* _THE TASK_:
Output, exactly as written, the lines below from the one that has "- Fallback tests (mocked database)" through the one that has "9. RESTART WINDOW(RW): 表示TCP重传后的cwnd大小"; nothing else, and no pictures.

[Start of section]

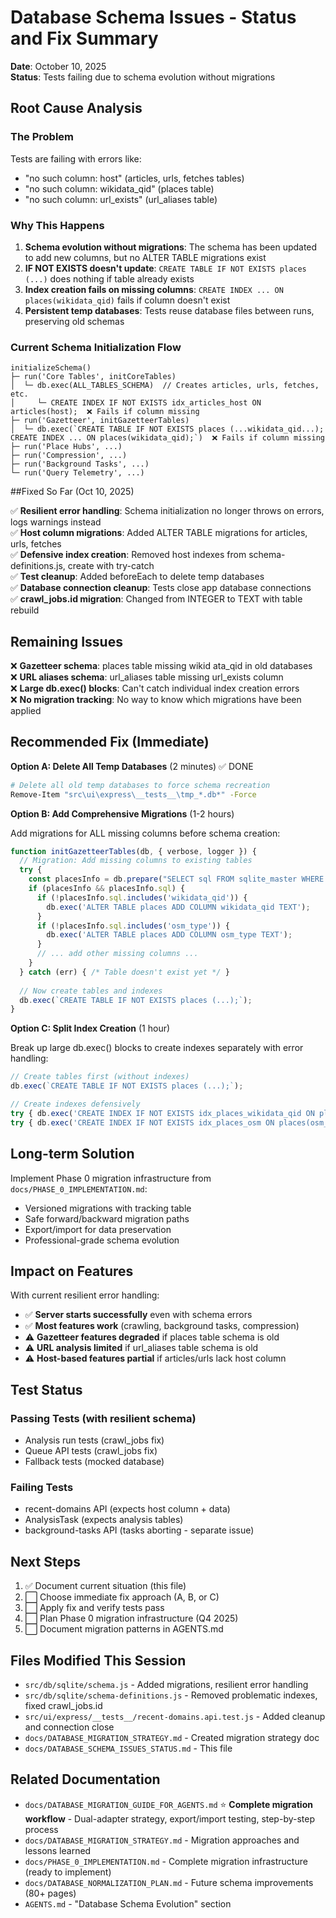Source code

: # Database Schema Issues - Status and Fix Summary

**Date**: October 10, 2025  
**Status**: Tests failing due to schema evolution without migrations

## Root Cause Analysis

### The Problem

Tests are failing with errors like:
- "no such column: host" (articles, urls, fetches tables)
- "no such column: wikidata_qid" (places table)
- "no such column: url_exists" (url_aliases table)

### Why This Happens

1. **Schema evolution without migrations**: The schema has been updated to add new columns, but no ALTER TABLE migrations exist
2. **IF NOT EXISTS doesn't update**: `CREATE TABLE IF NOT EXISTS places (...)` does nothing if table already exists
3. **Index creation fails on missing columns**: `CREATE INDEX ... ON places(wikidata_qid)` fails if column doesn't exist
4. **Persistent temp databases**: Tests reuse database files between runs, preserving old schemas

### Current Schema Initialization Flow

```
initializeSchema() 
├─ run('Core Tables', initCoreTables)  
│  └─ db.exec(ALL_TABLES_SCHEMA)  // Creates articles, urls, fetches, etc.
│     └─ CREATE INDEX IF NOT EXISTS idx_articles_host ON articles(host);  ❌ Fails if column missing
├─ run('Gazetteer', initGazetteerTables)
│  └─ db.exec(`CREATE TABLE IF NOT EXISTS places (...wikidata_qid...); CREATE INDEX ... ON places(wikidata_qid);`)  ❌ Fails if column missing
├─ run('Place Hubs', ...)
├─ run('Compression', ...)
├─ run('Background Tasks', ...)
└─ run('Query Telemetry', ...)
```

##Fixed So Far (Oct 10, 2025)

✅ **Resilient error handling**: Schema initialization no longer throws on errors, logs warnings instead  
✅ **Host column migrations**: Added ALTER TABLE migrations for articles, urls, fetches  
✅ **Defensive index creation**: Removed host indexes from schema-definitions.js, create with try-catch  
✅ **Test cleanup**: Added beforeEach to delete temp databases  
✅ **Database connection cleanup**: Tests close app database connections  
✅ **crawl_jobs.id migration**: Changed from INTEGER to TEXT with table rebuild  

## Remaining Issues

❌ **Gazetteer schema**: places table missing wikid ata_qid in old databases  
❌ **URL aliases schema**: url_aliases table missing url_exists column  
❌ **Large db.exec() blocks**: Can't catch individual index creation errors  
❌ **No migration tracking**: No way to know which migrations have been applied  

## Recommended Fix (Immediate)

**Option A: Delete All Temp Databases** (2 minutes) ✅ DONE
```bash
# Delete all old temp databases to force schema recreation
Remove-Item "src\ui\express\__tests__\tmp_*.db*" -Force
```

**Option B: Add Comprehensive Migrations** (1-2 hours)

Add migrations for ALL missing columns before schema creation:

```javascript
function initGazetteerTables(db, { verbose, logger }) {
  // Migration: Add missing columns to existing tables
  try {
    const placesInfo = db.prepare("SELECT sql FROM sqlite_master WHERE type='table' AND name='places'").get();
    if (placesInfo && placesInfo.sql) {
      if (!placesInfo.sql.includes('wikidata_qid')) {
        db.exec('ALTER TABLE places ADD COLUMN wikidata_qid TEXT');
      }
      if (!placesInfo.sql.includes('osm_type')) {
        db.exec('ALTER TABLE places ADD COLUMN osm_type TEXT');
      }
      // ... add other missing columns ...
    }
  } catch (err) { /* Table doesn't exist yet */ }
  
  // Now create tables and indexes
  db.exec(`CREATE TABLE IF NOT EXISTS places (...);`);
}
```

**Option C: Split Index Creation** (1 hour)

Break up large db.exec() blocks to create indexes separately with error handling:

```javascript
// Create tables first (without indexes)
db.exec(`CREATE TABLE IF NOT EXISTS places (...);`);

// Create indexes defensively
try { db.exec('CREATE INDEX IF NOT EXISTS idx_places_wikidata_qid ON places(wikidata_qid)'); } catch (_) {}
try { db.exec('CREATE INDEX IF NOT EXISTS idx_places_osm ON places(osm_type, osm_id)'); } catch (_) {}
```

## Long-term Solution

Implement Phase 0 migration infrastructure from `docs/PHASE_0_IMPLEMENTATION.md`:
- Versioned migrations with tracking table
- Safe forward/backward migration paths
- Export/import for data preservation
- Professional-grade schema evolution

## Impact on Features

With current resilient error handling:
- ✅ **Server starts successfully** even with schema errors
- ✅ **Most features work** (crawling, background tasks, compression)
- ⚠️ **Gazetteer features degraded** if places table schema is old
- ⚠️ **URL analysis limited** if url_aliases table schema is old
- ⚠️ **Host-based features partial** if articles/urls lack host column

## Test Status

### Passing Tests (with resilient schema)
- Analysis run tests (crawl_jobs fix)
- Queue API tests (crawl_jobs fix)
- Fallback tests (mocked database)

### Failing Tests
- recent-domains API (expects host column + data)
- AnalysisTask (expects analysis tables)
- background-tasks API (tasks aborting - separate issue)

## Next Steps

1. ✅ Document current situation (this file)
2. ⬜ Choose immediate fix approach (A, B, or C)
3. ⬜ Apply fix and verify tests pass
4. ⬜ Plan Phase 0 migration infrastructure (Q4 2025)
5. ⬜ Document migration patterns in AGENTS.md

## Files Modified This Session

- `src/db/sqlite/schema.js` - Added migrations, resilient error handling
- `src/db/sqlite/schema-definitions.js` - Removed problematic indexes, fixed crawl_jobs.id
- `src/ui/express/__tests__/recent-domains.api.test.js` - Added cleanup and connection close
- `docs/DATABASE_MIGRATION_STRATEGY.md` - Created migration strategy doc
- `docs/DATABASE_SCHEMA_ISSUES_STATUS.md` - This file

## Related Documentation

- `docs/DATABASE_MIGRATION_GUIDE_FOR_AGENTS.md` ⭐ **Complete migration workflow** - Dual-adapter strategy, export/import testing, step-by-step process
- `docs/DATABASE_MIGRATION_STRATEGY.md` - Migration approaches and lessons learned
- `docs/PHASE_0_IMPLEMENTATION.md` - Complete migration infrastructure (ready to implement)
- `docs/DATABASE_NORMALIZATION_PLAN.md` - Future schema improvements (80+ pages)
- `AGENTS.md` - "Database Schema Evolution" section
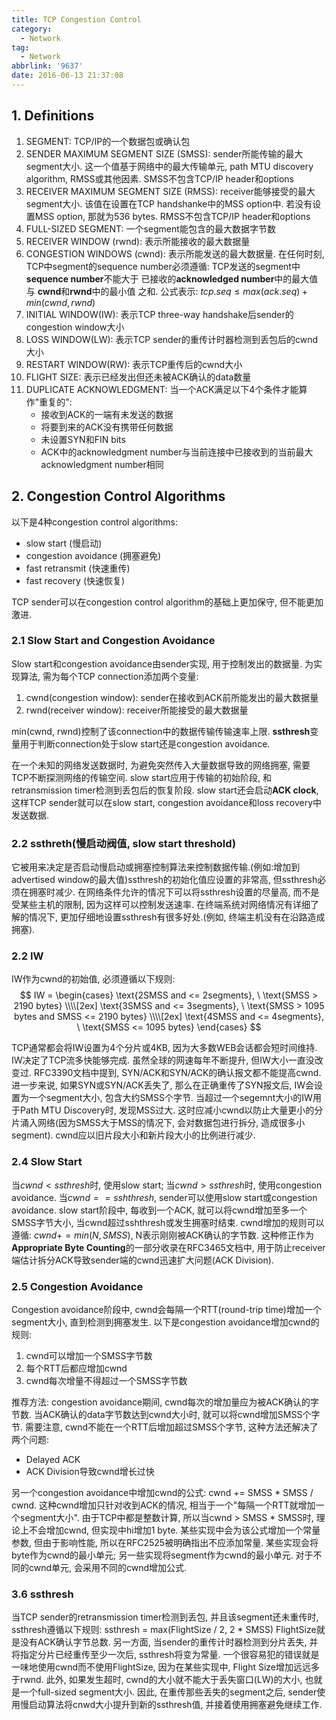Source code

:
 ```yaml
---
title: TCP Congestion Control
category:
  - Network
tag:
  - Network
abbrlink: '9637'
date: 2016-06-13 21:37:08
---
```


## 1. Definitions
1. SEGMENT: TCP/IP的一个数据包或确认包
2. SENDER MAXIMUM SEGMENT SIZE (SMSS): sender所能传输的最大segment大小. 这一个值基于网络中的最大传输单元, path MTU discovery algorithm, RMSS或其他因素. SMSS不包含TCP/IP header和options
3. RECEIVER MAXIMUM SEGMENT SIZE (RMSS): receiver能够接受的最大segment大小. 该值在设置在TCP handshanke中的MSS option中. 若没有设置MSS option, 那就为536 bytes. RMSS不包含TCP/IP header和options
4. FULL-SIZED SEGMENT: 一个segment能包含的最大数据字节数
5. RECEIVER WINDOW (rwnd): 表示所能接收的最大数据量
6. CONGESTION WINDOWS (cwnd): 表示所能发送的最大数据量. 在任何时刻, TCP中segment的sequence number必须遵循: TCP发送的segment中**sequence number**不能大于 已接收的**acknowledged number**中的最大值 与 **cwnd**和**rwnd**中的最小值 之和. 公式表示: $tcp.seq \leq max(ack.seq) + min(cwnd, rwnd)$
7. INITIAL WINDOW(IW): 表示TCP three-way handshake后sender的congestion window大小
8. LOSS WINDOW(LW): 表示TCP sender的重传计时器检测到丢包后的cwnd大小
9. RESTART WINDOW(RW): 表示TCP重传后的cwnd大小
10. FLIGHT SIZE: 表示已经发出但还未被ACK确认的data数量
11. DUPLICATE ACKNOWLEDGMENT: 当一个ACK满足以下4个条件才能算作"重复的":
	* 接收到ACK的一端有未发送的数据
	* 将要到来的ACK没有携带任何数据
	* 未设置SYN和FIN bits
	* ACK中的acknowledgment number与当前连接中已接收到的当前最大acknowledgment number相同



## 2. Congestion Control Algorithms
以下是4种congestion control algorithms:
* slow start (慢启动)
* congestion avoidance (拥塞避免)
* fast retransmit (快速重传)
* fast recovery (快速恢复)

TCP sender可以在congestion control algorithm的基础上更加保守, 但不能更加激进.

### 2.1 Slow Start and Congestion Avoidance
Slow start和congestion avoidance由sender实现, 用于控制发出的数据量. 为实现算法, 需为每个TCP connection添加两个变量: 
1. cwnd(congestion window): sender在接收到ACK前所能发出的最大数据量
2. rwnd(receiver window): receiver所能接受的最大数据量

min(cwnd, rwnd)控制了该connection中的数据传输传输速率上限. **ssthresh**变量用于判断connection处于slow start还是congestion avoidance. 

在一个未知的网络发送数据时, 为避免突然传入大量数据导致的网络拥塞, 需要TCP不断探测网络的传输空间. slow start应用于传输的初始阶段, 和retransmission timer检测到丢包后的恢复阶段. slow start还会启动**ACK clock**, 这样TCP sender就可以在slow start, congestion avoidance和loss recovery中发送数据.

### 2.2 ssthreth(慢启动阀值, slow start threshold)
它被用来决定是否启动慢启动或拥塞控制算法来控制数据传输.(例如:增加到advertised window的最大值)ssthresh的初始化值应设置的非常高, 但ssthresh必须在拥塞时减少. 在网络条件允许的情况下可以将ssthresh设置的尽量高, 而不是受某些主机的限制, 因为这样可以控制发送速率. 在终端系统对网络情况有详细了解的情况下, 更加仔细地设置ssthresh有很多好处.(例如, 终端主机没有在沿路造成拥塞).

### 2.2 IW
IW作为cwnd的初始值, 必须遵循以下规则:
$$
IW = 
\begin{cases}
\text{2SMSS and <= 2segments}, \ \text{SMSS > 2190 bytes} \\\\[2ex]
\text{3SMSS and <= 3segments}, \ \text{SMSS > 1095 bytes and SMSS <= 2190 bytes} \\\\[2ex]
\text{4SMSS and <= 4segments}, \ \text{SMSS <= 1095 bytes}
\end{cases}
$$

TCP通常都会将IW设置为4个分片或4KB, 因为大多数WEB会话都会短时间维持. IW决定了TCP流多快能够完成. 虽然全球的网速每年不断提升, 但IW大小一直没改变过. 
RFC3390文档中提到, SYN/ACK和SYN/ACK的确认报文都不能提高cwnd. 进一步来说, 如果SYN或SYN/ACK丢失了, 那么在正确重传了SYN报文后, IW会设置为一个segment大小, 包含大约SMSS个字节.
当超过一个segemnt大小的IW用于Path MTU Discovery时, 发现MSS过大. 这时应减小cwnd以防止大量更小的分片涌入网络(因为SMSS大于MSS的情况下, 会对数据包进行拆分, 造成很多小segment). cwnd应以旧片段大小和新片段大小的比例进行减少. 

### 2.4 Slow Start
当$cwnd < ssthresh$时, 使用slow start; 当$cwnd > ssthresh$时, 使用congestion avoidance. 当$cwnd == sshthresh$, sender可以使用slow start或congestion avoidance.
slow start阶段中, 每收到一个ACK, 就可以将cwnd增加至多一个SMSS字节大小, 当cwnd超过sshthresh或发生拥塞时结束. cwnd增加的规则可以遵循: $cwnd += min(N, SMSS)$, N表示刚刚被ACK确认的字节数. 这种修正作为**Appropriate Byte Counting**的一部分收录在RFC3465文档中, 用于防止receiver端估计拆分ACK导致sender端的cwnd迅速扩大问题(ACK Division).

### 2.5 Congestion Avoidance
Congestion avoidance阶段中, cwnd会每隔一个RTT(round-trip time)增加一个segment大小, 直到检测到拥塞发生. 以下是congestion avoidance增加cwnd的规则:
1. cwnd可以增加一个SMSS字节数
2. 每个RTT后都应增加cwnd
3. cwnd每次增量不得超过一个SMSS字节数

推荐方法: congestion avoidance期间, cwnd每次的增加量应为被ACK确认的字节数. 当ACK确认的data字节数达到cwnd大小时, 就可以将cwnd增加SMSS个字节. 需要注意, cwnd不能在一个RTT后增加超过SMSS个字节, 这种方法还解决了两个问题:
* Delayed ACK
* ACK Division导致cwnd增长过快

另一个congestion avoidance中增加cwnd的公式: $\text{cwnd += SMSS * SMSS / cwnd}$. 这种cwnd增加只针对收到ACK的情况, 相当于一个"每隔一个RTT就增加一个segment大小". 由于TCP中都是整数计算, 所以当$\text{cwnd > SMSS * SMSS}$时, 理论上不会增加cwnd, 但实现中hi增加1 byte. 某些实现中会为该公式增加一个常量参数, 但由于影响性能, 所以在RFC2525被明确指出不应添加常量. 
某些实现会将byte作为cwnd的最小单元; 另一些实现将segment作为cwnd的最小单元. 对于不同的cwnd单元, 会采用不同的cwnd增加公式.

### 3.6 ssthresh
当TCP sender的retransmission timer检测到丢包, 并且该segment还未重传时, ssthresh遵循以下规则: $\text{ssthresh = max(FlightSize / 2, 2 * SMSS)}$
FlightSize就是没有ACK确认字节总数. 另一方面, 当sender的重传计时器检测到分片丢失, 并将指定分片已经重传至少一次后, ssthresh将变为常量. 
一个很容易犯的错误就是一味地使用cwnd而不使用FlightSize, 因为在某些实现中, Flight Size增加远远多于rwnd.
此外, 如果发生超时, cwnd的大小就不能大于丢失窗口(LW)的大小, 也就是一个full-sized segment大小. 因此, 在重传那些丢失的segment之后, sender使用慢启动算法将cnwd大小提升到新的ssthresh值, 并接着使用拥塞避免继续工作.
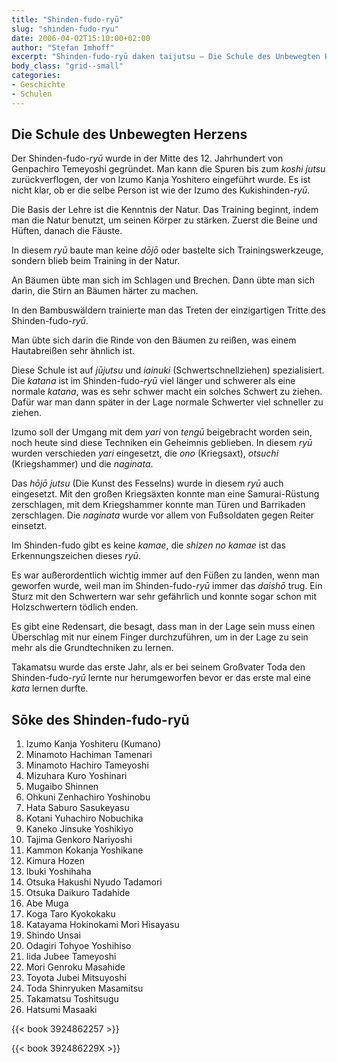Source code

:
```yaml
---
title: "Shinden-fudo-ryū"
slug: "shinden-fudo-ryu"
date: 2006-04-02T15:10:00+02:00
author: "Stefan Imhoff"
excerpt: "Shinden-fudo-ryū daken taijutsu – Die Schule des Unbewegten Herzens, Mitte des 12. Jahrhundert gegründet, eng mit der Natur verbunden."
body_class: "grid--small"
categories:
- Geschichte
- Schulen
---
```


## Die Schule des Unbewegten Herzens

Der Shinden-fudo-*ryū* wurde in der Mitte des 12. Jahrhundert von Genpachiro Temeyoshi gegründet. Man kann die Spuren bis zum *koshi jutsu* zurückverflogen, der von Izumo Kanja Yoshitero eingeführt wurde. Es ist nicht klar, ob er die selbe Person ist wie der Izumo des Kukishinden-*ryū*.

Die Basis der Lehre ist die Kenntnis der Natur. Das Training beginnt, indem man die Natur benutzt, um seinen Körper zu stärken. Zuerst die Beine und Hüften, danach die Fäuste.

In diesem *ryū* baute man keine *dōjō* oder bastelte sich Trainingswerkzeuge, sondern blieb beim Training in der Natur.

An Bäumen übte man sich im Schlagen und Brechen. Dann übte man sich darin, die Stirn an Bäumen härter zu machen.

In den Bambuswäldern trainierte man das Treten der einzigartigen Tritte des Shinden-fudo-*ryū*.

Man übte sich darin die Rinde von den Bäumen zu reißen, was einem Hautabreißen sehr ähnlich ist.

Diese Schule ist auf *jūjutsu* und *iainuki* (Schwertschnellziehen) spezialisiert. Die *katana* ist im Shinden-fudo-*ryū* viel länger und schwerer als eine normale *katana*, was es sehr schwer macht ein solches Schwert zu ziehen. Dafür war man dann später in der Lage normale Schwerter viel schneller zu ziehen.

Izumo soll der Umgang mit dem *yari* von *tengū* beigebracht worden sein, noch heute sind diese Techniken ein Geheimnis geblieben. In diesem *ryū* wurden verschieden *yari* eingesetzt, die *ono* (Kriegsaxt), *otsuchi* (Kriegshammer) und die *naginata*.

Das *hōjō jutsu* (Die Kunst des Fesselns) wurde in diesem *ryū* auch eingesetzt. Mit den großen Kriegsäxten konnte man eine Samurai-Rüstung zerschlagen, mit dem Kriegshammer konnte man Türen und Barrikaden zerschlagen. Die *naginata* wurde vor allem von Fußsoldaten gegen Reiter einsetzt.

Im Shinden-fudo gibt es keine *kamae*, die *shizen no kamae* ist das Erkennungszeichen dieses *ryū*.

Es war außerordentlich wichtig immer auf den Füßen zu landen, wenn man geworfen wurde, weil man im Shinden-fudo-*ryū* immer das *daishō* trug. Ein Sturz mit den Schwertern war sehr gefährlich und konnte sogar schon mit Holzschwertern tödlich enden.

Es gibt eine Redensart, die besagt, dass man in der Lage sein muss einen Überschlag mit nur einem Finger durchzuführen, um in der Lage zu sein mehr als die Grundtechniken zu lernen.

Takamatsu wurde das erste Jahr, als er bei seinem Großvater Toda den Shinden-fudo-*ryū* lernte nur herumgeworfen bevor er das erste mal eine *kata* lernen durfte.


## Sōke des Shinden-fudo-ryū

1. Izumo Kanja Yoshiteru (Kumano)
2. Minamoto Hachiman Tamenari
3. Minamoto Hachiro Tameyoshi
4. Mizuhara Kuro Yoshinari
5. Mugaibo Shinnen
6. Ohkuni Zenhachiro Yoshinobu
7. Hata Saburo Sasukeyasu
8. Kotani Yuhachiro Nobuchika
9. Kaneko Jinsuke Yoshikiyo
10. Tajima Genkoro Nariyoshi
11. Kammon Kokanja Yoshikane
12. Kimura Hozen
13. Ibuki Yoshihaha
14. Otsuka Hakushi Nyudo Tadamori
15. Otsuka Daikuro Tadahide
16. Abe Muga
17. Koga Taro Kyokokaku
18. Katayama Hokinokami Mori Hisayasu
19. Shindo Unsai
20. Odagiri Tohyoe Yoshihiso
21. Iida Jubee Tameyoshi
22. Mori Genroku Masahide
23. Toyota Jubei Mitsuyoshi
24. Toda Shinryuken Masamitsu
25. Takamatsu Toshitsugu
26. Hatsumi Masaaki

{{< book 3924862257 >}}

{{< book 392486229X >}}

[End of section]

* _SOLUTION TO THIS PROBLEM_:
- Fallback tests (mocked database)

### Failing Tests
- recent-domains API (expects host column + data)
- AnalysisTask (expects analysis tables)
- background-tasks API (tasks aborting - separate issue)

## Next Steps

1. ✅ Document current situation (this file)
2. ⬜ Choose immediate fix approach (A, B, or C)
3. ⬜ Apply fix and verify tests pass
4. ⬜ Plan Phase 0 migration infrastructure (Q4 2025)
5. ⬜ Document migration patterns in AGENTS.md

## Files Modified This Session

- `src/db/sqlite/schema.js` - Added migrations, resilient error handling
- `src/db/sqlite/schema-definitions.js` - Removed problematic indexes, fixed crawl_jobs.id
- `src/ui/express/__tests__/recent-domains.api.test.js` - Added cleanup and connection close
- `docs/DATABASE_MIGRATION_STRATEGY.md` - Created migration strategy doc
- `docs/DATABASE_SCHEMA_ISSUES_STATUS.md` - This file

## Related Documentation

- `docs/DATABASE_MIGRATION_GUIDE_FOR_AGENTS.md` ⭐ **Complete migration workflow** - Dual-adapter strategy, export/import testing, step-by-step process
- `docs/DATABASE_MIGRATION_STRATEGY.md` - Migration approaches and lessons learned
- `docs/PHASE_0_IMPLEMENTATION.md` - Complete migration infrastructure (ready to implement)
- `docs/DATABASE_NORMALIZATION_PLAN.md` - Future schema improvements (80+ pages)
- `AGENTS.md` - "Database Schema Evolution" section
Source code

:
 ```yaml
---
title: TCP Congestion Control
category:
  - Network
tag:
  - Network
abbrlink: '9637'
date: 2016-06-13 21:37:08
---
```


## 1. Definitions
1. SEGMENT: TCP/IP的一个数据包或确认包
2. SENDER MAXIMUM SEGMENT SIZE (SMSS): sender所能传输的最大segment大小. 这一个值基于网络中的最大传输单元, path MTU discovery algorithm, RMSS或其他因素. SMSS不包含TCP/IP header和options
3. RECEIVER MAXIMUM SEGMENT SIZE (RMSS): receiver能够接受的最大segment大小. 该值在设置在TCP handshanke中的MSS option中. 若没有设置MSS option, 那就为536 bytes. RMSS不包含TCP/IP header和options
4. FULL-SIZED SEGMENT: 一个segment能包含的最大数据字节数
5. RECEIVER WINDOW (rwnd): 表示所能接收的最大数据量
6. CONGESTION WINDOWS (cwnd): 表示所能发送的最大数据量. 在任何时刻, TCP中segment的sequence number必须遵循: TCP发送的segment中**sequence number**不能大于 已接收的**acknowledged number**中的最大值 与 **cwnd**和**rwnd**中的最小值 之和. 公式表示: $tcp.seq \leq max(ack.seq) + min(cwnd, rwnd)$
7. INITIAL WINDOW(IW): 表示TCP three-way handshake后sender的congestion window大小
8. LOSS WINDOW(LW): 表示TCP sender的重传计时器检测到丢包后的cwnd大小
9. RESTART WINDOW(RW): 表示TCP重传后的cwnd大小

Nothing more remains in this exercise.